Question

Consider $k$ continuous-type distributions with the following characteristics: pdf $f_i(x)$, mean ${\mu }_i$, and variance ${\sigma }_i^2,i=1,2,\dots ,k.$ If $c_i\ge 0,i=1,2,\dots ,k$, and $c_1+c_2+\cdots +c_k=1$, show that the mean and the variance of the distribution having pdf $c_1{f}_1(x)+\cdots +c_k{f}_k(x)$ are $\mu =\sum _{i=1}^k{c}_i{\mu }_i$ and ${\sigma }^2=\sum _{i=1}^k{c}_i[{\sigma }_i^2+{({\mu }_i-\mu )}^2]$ respectively.

Short answer

The mean of the distribution is $\mu =\sum _{i=1}^k{c}_i{\mu }_i$ and the variance is ${\sigma }^2=\sum _{i=1}^k{c}_i({\sigma }_i^2+({\mu }_i-\mu {)}^2)$.

Step-by-step solution

For the mean

To calculate the mean, $\mu$, of the new distribution, simply take the expected value of the new distribution:$$\mu =E(c_1{f}_1(x)+\dots +c_k{f}_k(x))=c_{1}E(f_1(x))+\dots +c_{k}E(f_k(x))=c_1{\mu }_1+\dots +c_k{\mu }_k=\sum _{i=1}^k{c}_i{\mu }_i$$

For the variance

Now finding the variance, ${\sigma }^2$, is a bit more complicated.
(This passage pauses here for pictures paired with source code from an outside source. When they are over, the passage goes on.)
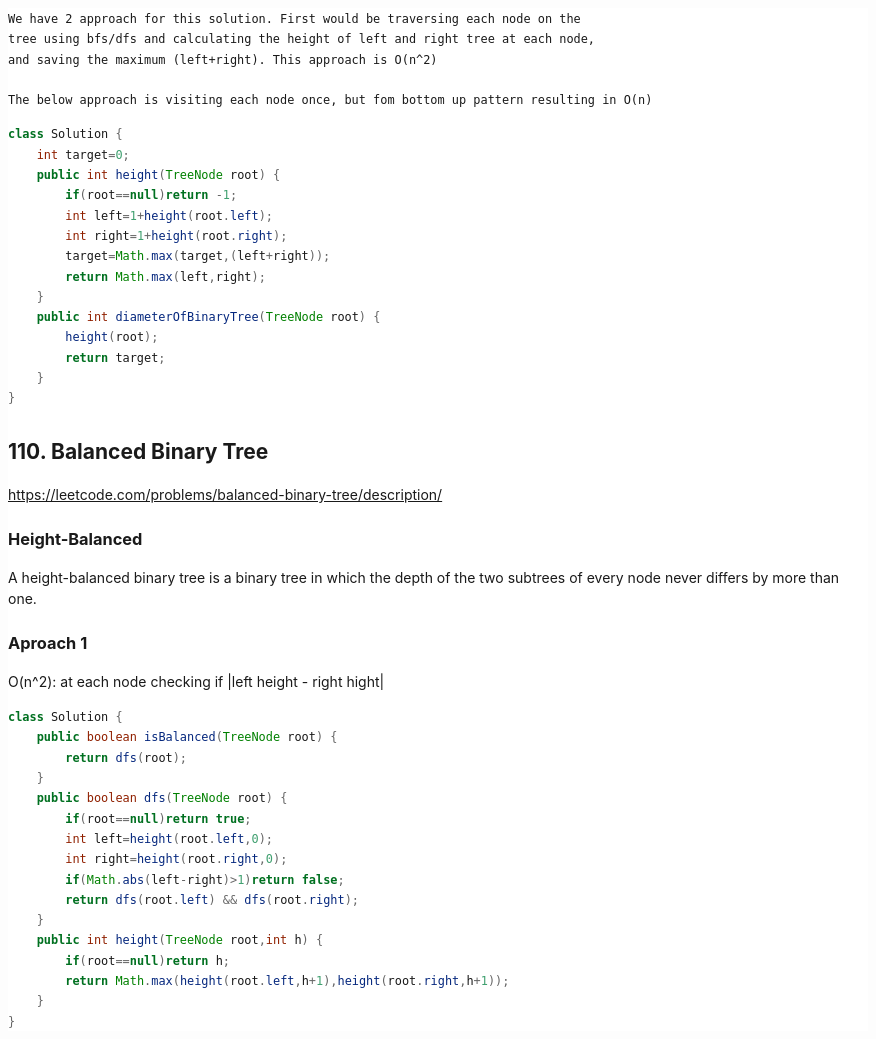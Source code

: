 
    We have 2 approach for this solution. First would be traversing each node on the 
    tree using bfs/dfs and calculating the height of left and right tree at each node,
    and saving the maximum (left+right). This approach is O(n^2)

    The below approach is visiting each node once, but fom bottom up pattern resulting in O(n)

```java 
class Solution {
    int target=0;
    public int height(TreeNode root) {
        if(root==null)return -1;
        int left=1+height(root.left);
        int right=1+height(root.right);
        target=Math.max(target,(left+right));
        return Math.max(left,right);
    }
    public int diameterOfBinaryTree(TreeNode root) {
        height(root);
        return target;
    }
}
```


## 110. Balanced Binary Tree
https://leetcode.com/problems/balanced-binary-tree/description/

### Height-Balanced
A height-balanced binary tree is a binary tree in which the depth of the two subtrees of every node never differs by more than one.

### Aproach 1

O(n^2): at each node checking if |left height - right hight|

```java
class Solution {
    public boolean isBalanced(TreeNode root) {
        return dfs(root);
    }
    public boolean dfs(TreeNode root) {
        if(root==null)return true;
        int left=height(root.left,0);
        int right=height(root.right,0);
        if(Math.abs(left-right)>1)return false;
        return dfs(root.left) && dfs(root.right);
    }
    public int height(TreeNode root,int h) {
        if(root==null)return h;
        return Math.max(height(root.left,h+1),height(root.right,h+1));
    }
}
```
We can start by noting that:$$E(c_1{f}_1(x{)}^2+\dots +c_k{f}_k(x{)}^2)=c_{1}E(f_1(x{)}^2)+\dots +c_{k}E(f_k(x{)}^2)$$Then use the all squares identity: variance = expectation of square - square of expectation, we can write$${\sigma }^2=E[(c_1{f}_1(x)+\dots +c_k{f}_k(x){)}^2]-{\mu }^2$$Notice that $E[(c_1{f}_1(x)+\dots +c_k{f}_k(x){)}^2]$ can be expanded to yield both the variance terms and cross product terms. ${\mu }^2$ will be the square of the sum from step 1. When expanded, and terms composed, we will obtain:$${\sigma }^2=\sum _{i=1}^k{c}_i({\sigma }_i^2+({\mu }_i-\mu {)}^2)$$

Finishing up

The final results for $\mu$ and ${\sigma }^2$ are found by computing them for given values of $c_i$, ${\mu }_i$, and ${\sigma }_i$. Remember that all $c_i$ must equal to 1 when summed together, and each $c_i$ must be equal to or larger than zero.